MediaPipe - Real-time Vision & Pose AI

7 specialized modules for computer vision

Production-ready MediaPipe implementation with separate, testable modules for each capability. All modules support single-frame processing and async streaming.

Reference: https://ai.google.dev/edge/mediapipe/solutions/guide


Modules

face_detection.py - Face Detector

Capability: Detect faces with 6 keypoints per face

Keypoints:

  • Right eye, Left eye
  • Nose tip, Mouth center
  • Right ear, Left ear

Models:

  • Model 0: Short-range (within 2 meters)
  • Model 1: Full-range (within 5 meters)

Usage:

from mediapipe import FaceDetector

detector = FaceDetector(model_selection=1, min_detection_confidence=0.5)

# Single frame
detections = detector.detect_single(rgb_image)
for face in detections:
    bbox = face['bbox']  # x, y, width, height
    keypoints = face['keypoints']  # 6 points
    confidence = face['confidence']

# Streaming
async for detections in detector.detect_stream(frame_generator):
    print(f"Found {len(detections)} faces")

detector.close()

Performance: 200 FPS @ 640x480 (RTX 4090)

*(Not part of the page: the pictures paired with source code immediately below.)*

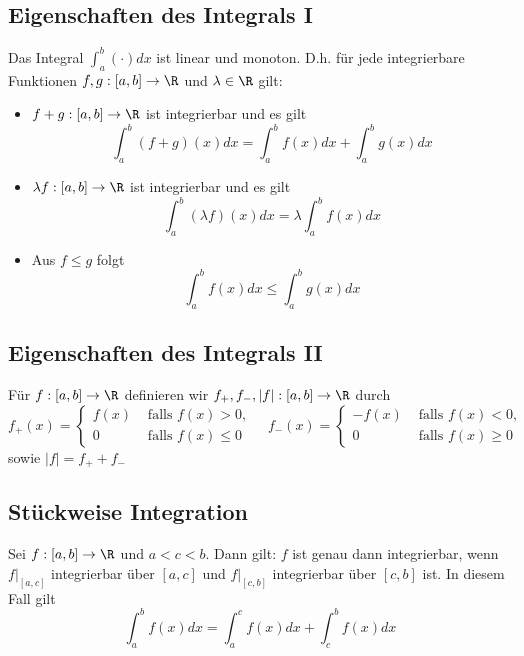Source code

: 	\subsection{Eigenschaften des Integrals I}
		\begin{Satz} [ ]
			Das Integral $\displaystyle\int_a^b(\cdot)dx$ ist linear und monoton. D.h. für jede integrierbare Funktionen $f, g:[a, b]\to\R$ und $\lambda\in\R$ gilt:
			\begin{itemize}
				\item $f+g:[a, b]\to\R$ ist integrierbar und es gilt
					$$
						\int_a^b(f+g)(x)dx=\int_a^bf(x)dx+\int_a^bg(x)dx
					$$
				\item $\lambda f:[a, b]\to\R$ ist integrierbar und es gilt
					$$
						\int_a^b(\lambda f)(x)dx=\lambda\int_a^bf(x)dx
					$$
				\item Aus $f\leq g$ folgt
					$$
						\int_a^bf(x)dx\leq\int_a^bg(x)dx
					$$
			\end{itemize}
		\end{Satz}
	\subsection{Eigenschaften des Integrals II}
		\begin{Definition} [ $f_+, f_-,|f|$]
			Für $f:[a, b]\to\R$ definieren wir $f_+, f_-, |f|:[a, b]\to\R$ durch
			$$
				f_+(x)=\begin{cases}
					f(x) & \text{ falls } f(x)>0, \\
					0 & \text{ falls } f(x)\leq0
				\end{cases} \quad
				f_-(x)=\begin{cases}
					-f(x) & \text{ falls } f(x)<0, \\
					0 & \text{ falls } f(x) \geq 0
				\end{cases}
			$$
			sowie $|f|=f_++f_-$
		\end{Definition}
	\subsection{Stückweise Integration} 
		\begin{Satz} [ ]
			Sei $f:[a, b]\to\R$ und $a<c<b$. Dann gilt: $f$ ist genau dann integrierbar, wenn $f|_{[a, c]}$ integrierbar über $[a, c]$ und $f|_[c, b]$ integrierbar über $[c, b]$ ist. \newline
			In diesem Fall gilt
			$$
				\int_a^bf(x)dx=\int_a^cf(x)dx+\int_c^bf(x)dx
			$$
		\end{Satz}
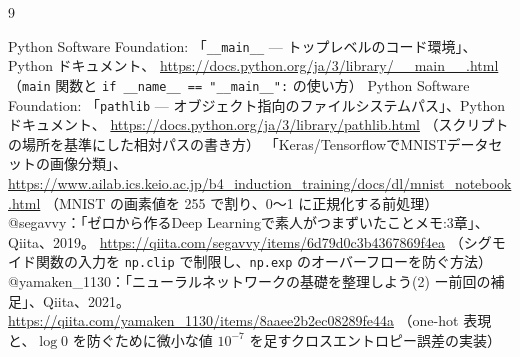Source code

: \documentclass[a4paper,11pt]{ltjsarticle}
\begin{document}
\begingroup
\renewcommand{\section}[2]{}
\raggedright %
\begin{thebibliography}{9}
  
    Python Software Foundation: 「\texttt{\_\_main\_\_} --- トップレベルのコード環境」、Python ドキュメント、
    \url{https://docs.python.org/ja/3/library/__main__.html}
    \newline（\texttt{main} 関数と \texttt{if \_\_name\_\_ == "\_\_main\_\_":} の使い方）
    Python Software Foundation: 「\texttt{pathlib} --- オブジェクト指向のファイルシステムパス」、Python ドキュメント、
    \url{https://docs.python.org/ja/3/library/pathlib.html}
    \newline（スクリプトの場所を基準にした相対パスの書き方）
    「Keras/TensorflowでMNISTデータセットの画像分類」、
    \newline\url{https://www.ailab.ics.keio.ac.jp/b4_induction_training/docs/dl/mnist_notebook.html}
    \newline（MNIST の画素値を 255 で割り、0～1 に正規化する前処理）
    @segavvy：「ゼロから作るDeep Learningで素人がつまずいたことメモ:3章」、Qiita、2019。
    \url{https://qiita.com/segavvy/items/6d79d0c3b4367869f4ea}
    \newline（シグモイド関数の入力を \texttt{np.clip} で制限し、\texttt{np.exp} のオーバーフローを防ぐ方法）
    @yamaken\_1130：「ニューラルネットワークの基礎を整理しよう(2) ー前回の補足」、Qiita、2021。
    \url{https://qiita.com/yamaken_1130/items/8aaee2b2ec08289fe44a}
    \newline（one-hot 表現と、$\log 0$ を防ぐために微小な値 $10^{-7}$ を足すクロスエントロピー誤差の実装）
\end{thebibliography}
\endgroup
\end{document}
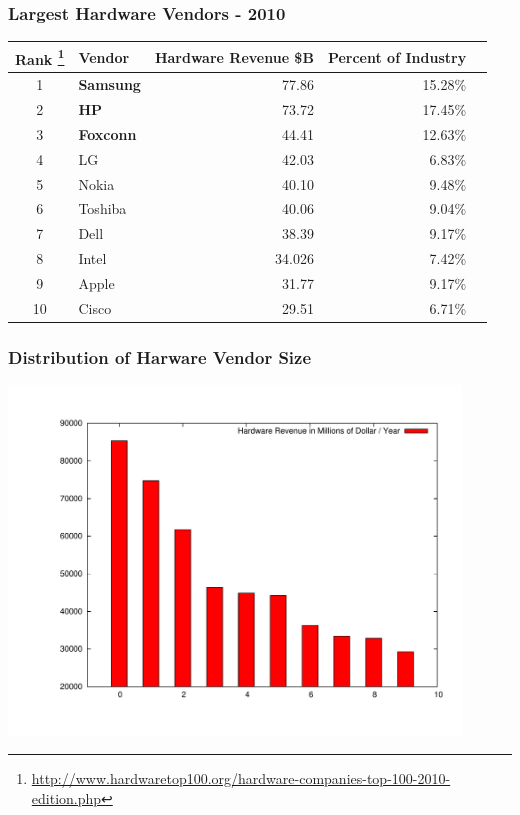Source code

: \documentclass[18pt]{beamer}
\begin{document}
{
\begin{frame}
\frametitle{Largest Hardware Vendors - 2010}

\begin{center}
\begin{tabular}{clrrr}
\hline
  \textbf{Rank
\footnote{
\url{http://www.hardwaretop100.org/hardware-companies-top-100-2010-edition.php}}
} &\textbf{Vendor} & \textbf{Hardware Revenue \$B} & \textbf{Percent of Industry} \\
\hline
\hline
1 &  \textbf{Samsung} & 77.86 & 15.28\% \\
2 &  \textbf{HP} & 73.72 &  17.45\% \\
3 &  \textbf{Foxconn} & 44.41 &  12.63\% \\
4 &  LG & 42.03 & 6.83\% \\
5 &  Nokia & 40.10 & 9.48\% \\
6 &  Toshiba & 40.06 &  9.04\% \\
7 &  Dell & 38.39 & 9.17\% \\
8 &  Intel & 34.026 &  7.42\% \\
9 &  Apple & 31.77 & 9.17\% \\
10 &  Cisco & 29.51 &  6.71\% \\
\end{tabular}

\end{center}
\end{frame}
}
\begin{frame}
\frametitle{Distribution of Harware Vendor Size}
  \includegraphics[width=0.9\textwidth,height=0.9\paperheight]{../Art/LargestHardwareVendorsPlot.pdf}
\end{frame}
\end{document}
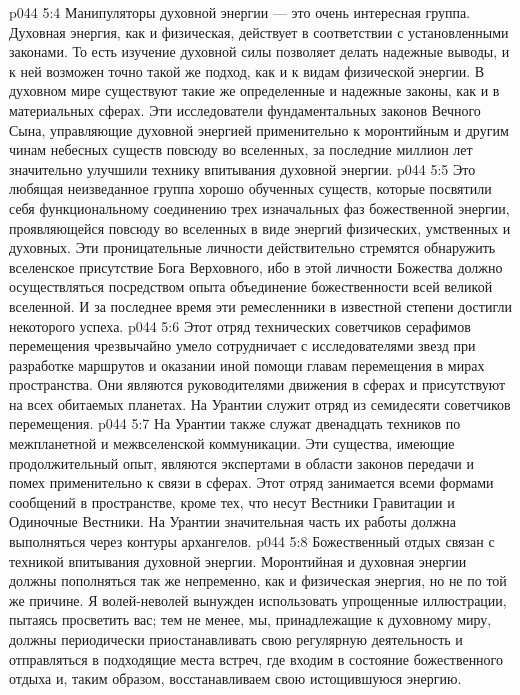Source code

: \vs p044 5:4 \pc {}\bibnobreakspace {} Манипуляторы духовной энергии --- это очень интересная группа. Духовная энергия, как и физическая, действует в соответствии с установленными законами. То есть изучение духовной силы позволяет делать надежные выводы, и к ней возможен точно такой же подход, как и к видам физической энергии. В духовном мире существуют такие же определенные и надежные законы, как и в материальных сферах. Эти исследователи фундаментальных законов Вечного Сына, управляющие духовной энергией применительно к моронтийным и другим чинам небесных существ повсюду во вселенных, за последние миллион лет значительно улучшили технику впитывания духовной энергии.
\vs p044 5:5 \pc {}\bibnobreakspace {} Это любящая неизведанное группа хорошо обученных существ, которые посвятили себя функциональному соединению трех изначальных фаз божественной энергии, проявляющейся повсюду во вселенных в виде энергий физических, умственных и духовных. Эти проницательные личности действительно стремятся обнаружить вселенское присутствие Бога Верховного, ибо в этой личности Божества должно осуществляться посредством опыта объединение божественности всей великой вселенной. И за последнее время эти ремесленники в известной степени достигли некоторого успеха.
\vs p044 5:6 \pc {}\bibnobreakspace {} Этот отряд технических советчиков серафимов перемещения чрезвычайно умело сотрудничает с исследователями звезд при разработке маршрутов и оказании иной помощи главам перемещения в мирах пространства. Они являются руководителями движения в сферах и присутствуют на всех обитаемых планетах. На Урантии служит отряд из семидесяти советчиков перемещения.
\vs p044 5:7 \pc {}\bibnobreakspace {} На Урантии также служат двенадцать техников по межпланетной и межвселенской коммуникации. Эти существа, имеющие продолжительный опыт, являются экспертами в области законов передачи и помех применительно к связи в сферах. Этот отряд занимается всеми формами сообщений в пространстве, кроме тех, что несут Вестники Гравитации и Одиночные Вестники. На Урантии значительная часть их работы должна выполняться через контуры архангелов.
\vs p044 5:8 \pc {}\bibnobreakspace {} Божественный отдых связан с техникой впитывания духовной энергии. Моронтийная и духовная энергии должны пополняться так же непременно, как и физическая энергия, но не по той же причине. Я волей\hyp{}неволей вынужден использовать упрощенные иллюстрации, пытаясь просветить вас; тем не менее, мы, принадлежащие к духовному миру, должны периодически приостанавливать свою регулярную деятельность и отправляться в подходящие места встреч, где входим в состояние божественного отдыха и, таким образом, восстанавливаем свою истощившуюся энергию.
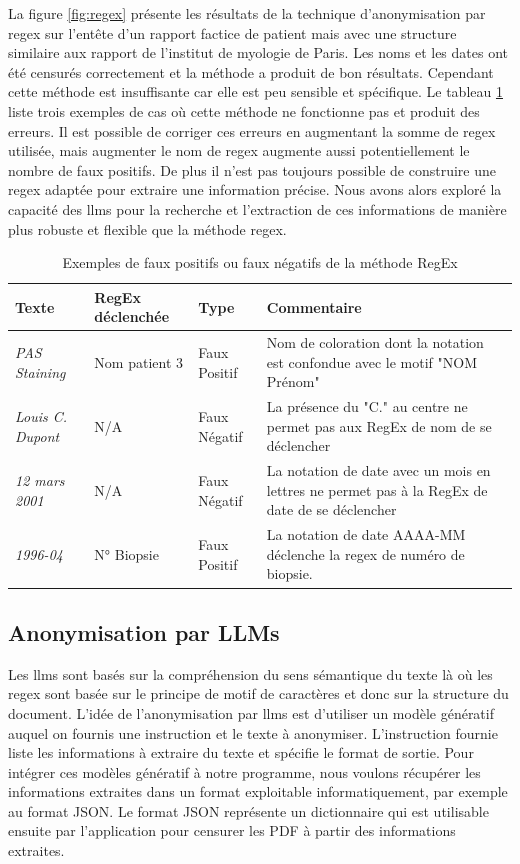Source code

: La figure \ref{fig:regex} présente les résultats de la technique d'anonymisation par \gls{regex} sur l'entête d'un rapport factice de patient mais avec une structure similaire aux rapport de l'institut de myologie de Paris. Les noms et les dates ont été censurés correctement et la méthode a produit de bon résultats. Cependant cette méthode est insuffisante car elle est peu sensible et spécifique. Le tableau \ref{tab:regex_fail} liste trois exemples de cas où cette méthode ne fonctionne pas et produit des erreurs. Il est possible de corriger ces erreurs en augmentant la somme de \gls{regex} utilisée, mais augmenter le nom de \gls{regex} augmente aussi potentiellement le nombre de faux positifs. De plus il n'est pas toujours possible de construire une \gls{regex} adaptée pour extraire une information précise. Nous avons alors exploré la capacité des \gls{llms} pour la recherche et l'extraction de ces informations de manière plus robuste et flexible que la méthode \gls{regex}.
\begin{table}[htbp]
\centering
\caption{Exemples de faux positifs ou faux négatifs de la méthode RegEx}
\label{tab:regex_fail}
\begin{tabularx}{\textwidth}{|l|l|l|X|}
\hline
\textbf{Texte} & \textbf{RegEx déclenchée} & \textbf{Type} & \textbf{Commentaire} \\ \hline
\textit{PAS Staining} & Nom patient 3 & Faux Positif & Nom de coloration dont la notation est confondue avec le motif "NOM Prénom" \\ \hline
\textit{Louis C. Dupont} & N/A & Faux Négatif & La présence du "C." au centre ne permet pas aux RegEx de nom de se déclencher \\ \hline
\textit{12 mars 2001} & N/A & Faux Négatif & La notation de date avec un mois en lettres ne permet pas à la RegEx de date de se déclencher \\ \hline
\textit{1996-04} & N° Biopsie & Faux Positif & La notation de date AAAA-MM déclenche la \gls{regex} de numéro de biopsie. \\ \hline
\end{tabularx}
\end{table}

\subsection{Anonymisation par LLMs}
Les \gls{llms} sont basés sur la compréhension du sens sémantique du texte là où les \gls{regex} sont basée sur le principe de motif de caractères et donc sur la structure du document. L'idée de l'anonymisation par \gls{llms} est d'utiliser un modèle génératif auquel on fournis une instruction et le texte à anonymiser. L'instruction fournie liste les informations à extraire du texte et spécifie le format de sortie. Pour intégrer ces modèles génératif à notre programme, nous voulons récupérer les informations extraites dans un format exploitable informatiquement, par exemple au format JSON. Le format JSON représente un dictionnaire qui est utilisable ensuite par l'application pour censurer les PDF à partir des informations extraites.

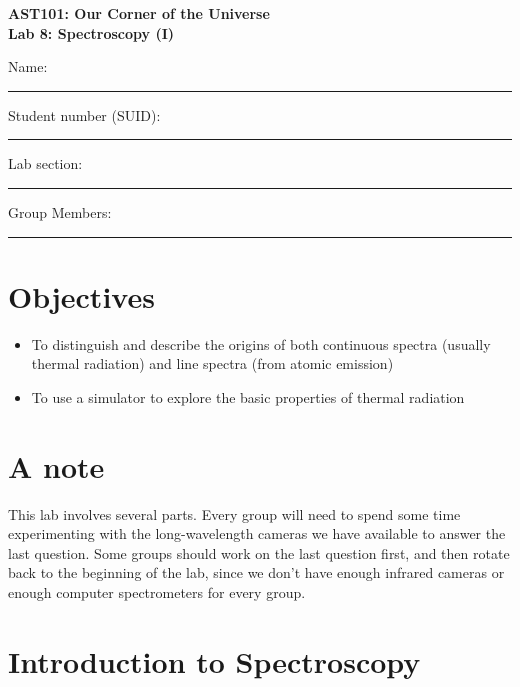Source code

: \documentclass[11pt]{article}
\begin{document}
\begin{center}
\textbf{\Large
AST101: Our Corner of the Universe \\
\vspace*{0.1cm}
Lab 8: Spectroscopy (I)
}
\end{center}

\vspace*{0.5cm}

{\Large Name:}\vspace*{0.5cm}\\\hrule
{\Large Student number (SUID):}\vspace*{0.5cm}\\\hrule
{\Large Lab section:}\vspace*{0.5cm}\\\hrule
{\Large Group Members:}\vspace*{0.5cm}\\\hrule
\vspace*{0.5cm}


\section{Objectives}
\begin{itemize}
	\item To distinguish and describe the origins of both continuous spectra (usually thermal radiation) and line spectra (from atomic emission)
	\item To use a simulator to explore the basic properties of thermal radiation
\end{itemize}

\section{A note}
This lab involves several parts. Every group will need to spend some time experimenting with the long-wavelength cameras we have available to answer the last question. Some groups should work on the last question first, and then rotate back to the beginning of the lab, since we don't have enough infrared cameras or enough computer spectrometers for every group.

\section{Introduction to Spectroscopy}
\end{document}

face_mesh.py - 3D Face Mesh

Capability: 468-point 3D face landmarks with optional iris refinement

Landmarks:

  • Face contours, eyebrows, eyes, nose, mouth
  • Optional: Iris landmarks (468 → 478 total)

Usage:

from mediapipe import FaceMesh

mesh = FaceMesh(
    max_num_faces=2,
    refine_landmarks=True,  # Include iris
    min_detection_confidence=0.5
)

faces = mesh.process_single(rgb_image)
for face in faces:
    landmarks = face['landmarks']  # 468 or 478 points
    # Each landmark: {x, y, z, visibility, presence}

# Extract iris
if len(landmarks) == 478:
    iris_data = mesh.get_iris_landmarks(landmarks)
    left_iris = iris_data['left_iris']   # 5 points
    right_iris = iris_data['right_iris']  # 5 points

mesh.close()

Performance: 60 FPS @ 640x480 (RTX 4090)


hand_tracking.py - Hand Tracking + Gestures

Capability: 21-point hand landmarks with gesture recognition

Landmarks (per hand):

  • Wrist
  • Thumb (4 joints)
  • Index, Middle, Ring, Pinky (4 joints each)

Detected Gestures:

  • Thumb Up
  • Victory / Peace Sign
  • Open Palm
  • Fist
  • Pointing
  • OK Sign
  • Rock Sign

Usage:

from mediapipe import HandTracker

tracker = HandTracker(max_num_hands=2)

hands = tracker.track_single(rgb_image)
for hand in hands:
    landmarks = hand['landmarks']  # 21 points
    handedness = hand['handedness']  # 'Left' or 'Right'
    gestures = hand['gestures']
    
    for gesture in gestures:
        print(f"{gesture['name']}: {gesture['confidence']}")

tracker.close()

Performance: 100 FPS @ 640x480 (RTX 4090)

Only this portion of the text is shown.